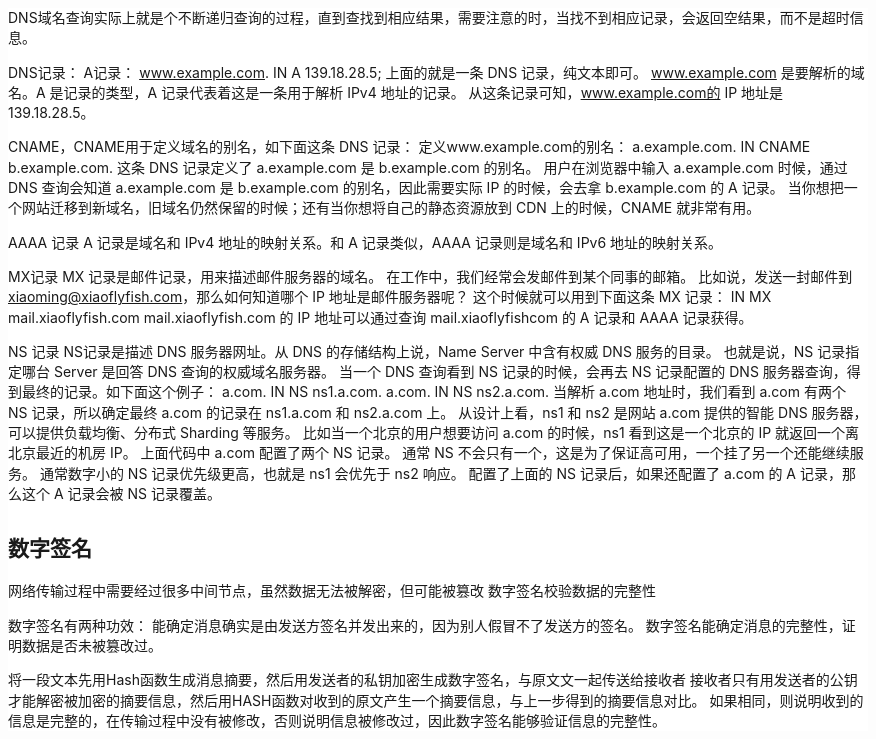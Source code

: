 DNS域名查询实际上就是个不断递归查询的过程，直到查找到相应结果，需要注意的时，当找不到相应记录，会返回空结果，而不是超时信息。

DNS记录：
A记录：
www.example.com.     IN     A     139.18.28.5;
上面的就是一条 DNS 记录，纯文本即可。
www.example.com 是要解析的域名。A 是记录的类型，A 记录代表着这是一条用于解析 IPv4 地址的记录。
从这条记录可知，www.example.com的 IP 地址是 139.18.28.5。

CNAME，CNAME用于定义域名的别名，如下面这条 DNS 记录：
定义www.example.com的别名：
a.example.com.          IN     CNAME   b.example.com.
这条 DNS 记录定义了 a.example.com 是 b.example.com 的别名。
用户在浏览器中输入 a.example.com 时候，通过 DNS 查询会知道 a.example.com 是 b.example.com 的别名，因此需要实际 IP 的时候，会去拿 b.example.com 的 A 记录。
当你想把一个网站迁移到新域名，旧域名仍然保留的时候；还有当你想将自己的静态资源放到 CDN 上的时候，CNAME 就非常有用。

AAAA 记录
A 记录是域名和 IPv4 地址的映射关系。和 A 记录类似，AAAA 记录则是域名和 IPv6 地址的映射关系。

MX记录
MX 记录是邮件记录，用来描述邮件服务器的域名。
在工作中，我们经常会发邮件到某个同事的邮箱。
比如说，发送一封邮件到 xiaoming@xiaoflyfish.com，那么如何知道哪个 IP 地址是邮件服务器呢？
这个时候就可以用到下面这条 MX 记录：
IN MX mail.xiaoflyfish.com
mail.xiaoflyfish.com 的 IP 地址可以通过查询 mail.xiaoflyfishcom 的 A 记录和 AAAA 记录获得。

NS 记录
NS记录是描述 DNS 服务器网址。从 DNS 的存储结构上说，Name Server 中含有权威 DNS 服务的目录。
也就是说，NS 记录指定哪台 Server 是回答 DNS 查询的权威域名服务器。
当一个 DNS 查询看到 NS 记录的时候，会再去 NS 记录配置的 DNS 服务器查询，得到最终的记录。如下面这个例子：
a.com.     IN      NS      ns1.a.com.
a.com.     IN      NS      ns2.a.com.
当解析 a.com 地址时，我们看到 a.com 有两个 NS 记录，所以确定最终 a.com 的记录在 ns1.a.com 和 ns2.a.com 上。
从设计上看，ns1 和 ns2 是网站 a.com 提供的智能 DNS 服务器，可以提供负载均衡、分布式 Sharding 等服务。
比如当一个北京的用户想要访问 a.com 的时候，ns1 看到这是一个北京的 IP 就返回一个离北京最近的机房 IP。
上面代码中 a.com 配置了两个 NS 记录。
通常 NS 不会只有一个，这是为了保证高可用，一个挂了另一个还能继续服务。
通常数字小的 NS 记录优先级更高，也就是 ns1 会优先于 ns2 响应。
配置了上面的 NS 记录后，如果还配置了 a.com 的 A 记录，那么这个 A 记录会被 NS 记录覆盖。

## 数字签名
网络传输过程中需要经过很多中间节点，虽然数据无法被解密，但可能被篡改
数字签名校验数据的完整性

数字签名有两种功效：
能确定消息确实是由发送方签名并发出来的，因为别人假冒不了发送方的签名。
数字签名能确定消息的完整性，证明数据是否未被篡改过。

将一段文本先用Hash函数生成消息摘要，然后用发送者的私钥加密生成数字签名，与原文文一起传送给接收者
接收者只有用发送者的公钥才能解密被加密的摘要信息，然后用HASH函数对收到的原文产生一个摘要信息，与上一步得到的摘要信息对比。
如果相同，则说明收到的信息是完整的，在传输过程中没有被修改，否则说明信息被修改过，因此数字签名能够验证信息的完整性。
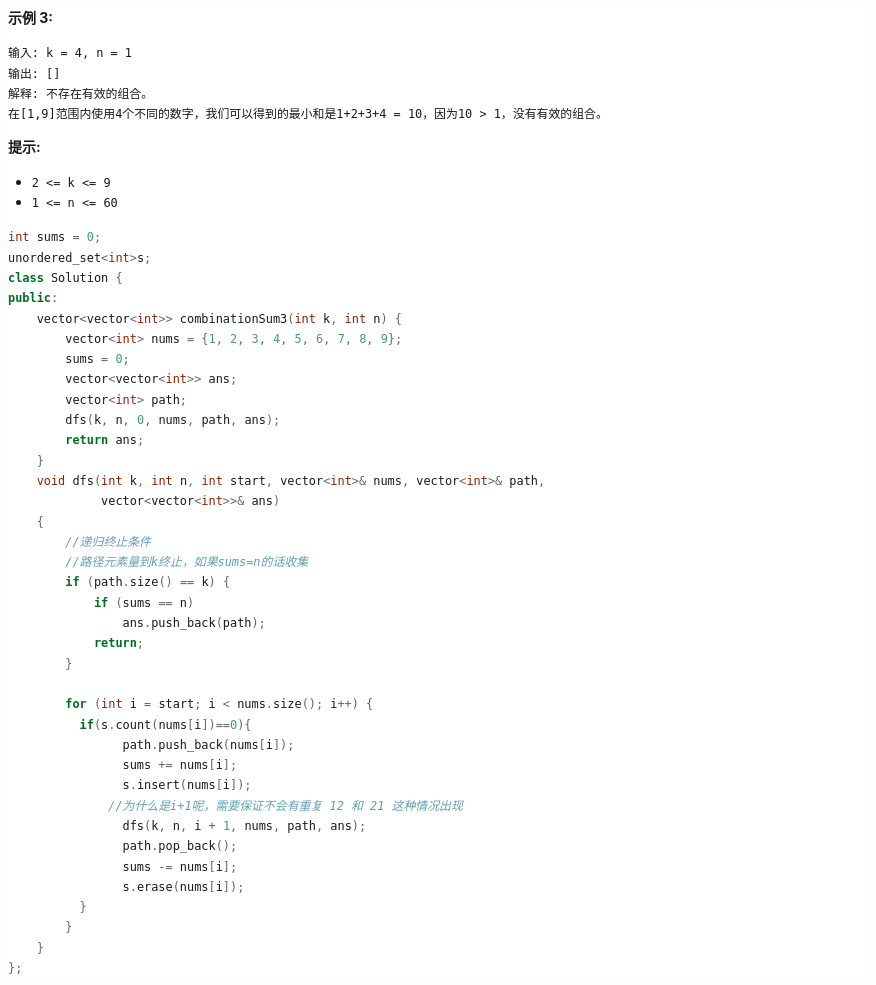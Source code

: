    **示例 3:**

   ```
   输入: k = 4, n = 1
   输出: []
   解释: 不存在有效的组合。
   在[1,9]范围内使用4个不同的数字，我们可以得到的最小和是1+2+3+4 = 10，因为10 > 1，没有有效的组合。
   ```

    

   **提示:**

   - `2 <= k <= 9`
   - `1 <= n <= 60`

```c++
int sums = 0;
unordered_set<int>s;
class Solution {
public:
    vector<vector<int>> combinationSum3(int k, int n) {
        vector<int> nums = {1, 2, 3, 4, 5, 6, 7, 8, 9};
        sums = 0;
        vector<vector<int>> ans;
        vector<int> path;
        dfs(k, n, 0, nums, path, ans);
        return ans;
    }
    void dfs(int k, int n, int start, vector<int>& nums, vector<int>& path,
             vector<vector<int>>& ans) 
    { 
        //递归终止条件
        //路径元素量到k终止，如果sums=n的话收集
        if (path.size() == k) {
            if (sums == n)
                ans.push_back(path);
            return;
        }
        
        for (int i = start; i < nums.size(); i++) {
          if(s.count(nums[i])==0){
                path.push_back(nums[i]);
                sums += nums[i];
                s.insert(nums[i]);
              //为什么是i+1呢，需要保证不会有重复 12 和 21 这种情况出现
                dfs(k, n, i + 1, nums, path, ans);
                path.pop_back();
                sums -= nums[i];
                s.erase(nums[i]);
          }  
        }
    }
};
```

· · · · · · ·

#### WORK REQUIRED:
Find each line in the listing above that contains "vector", and copy that line.

#### EXERCISE RESULT:
    vector<vector<int>> combinationSum3(int k, int n) {
        vector<int> nums = {1, 2, 3, 4, 5, 6, 7, 8, 9};
        vector<vector<int>> ans;
        vector<int> path;
    void dfs(int k, int n, int start, vector<int>& nums, vector<int>& path,
             vector<vector<int>>& ans) 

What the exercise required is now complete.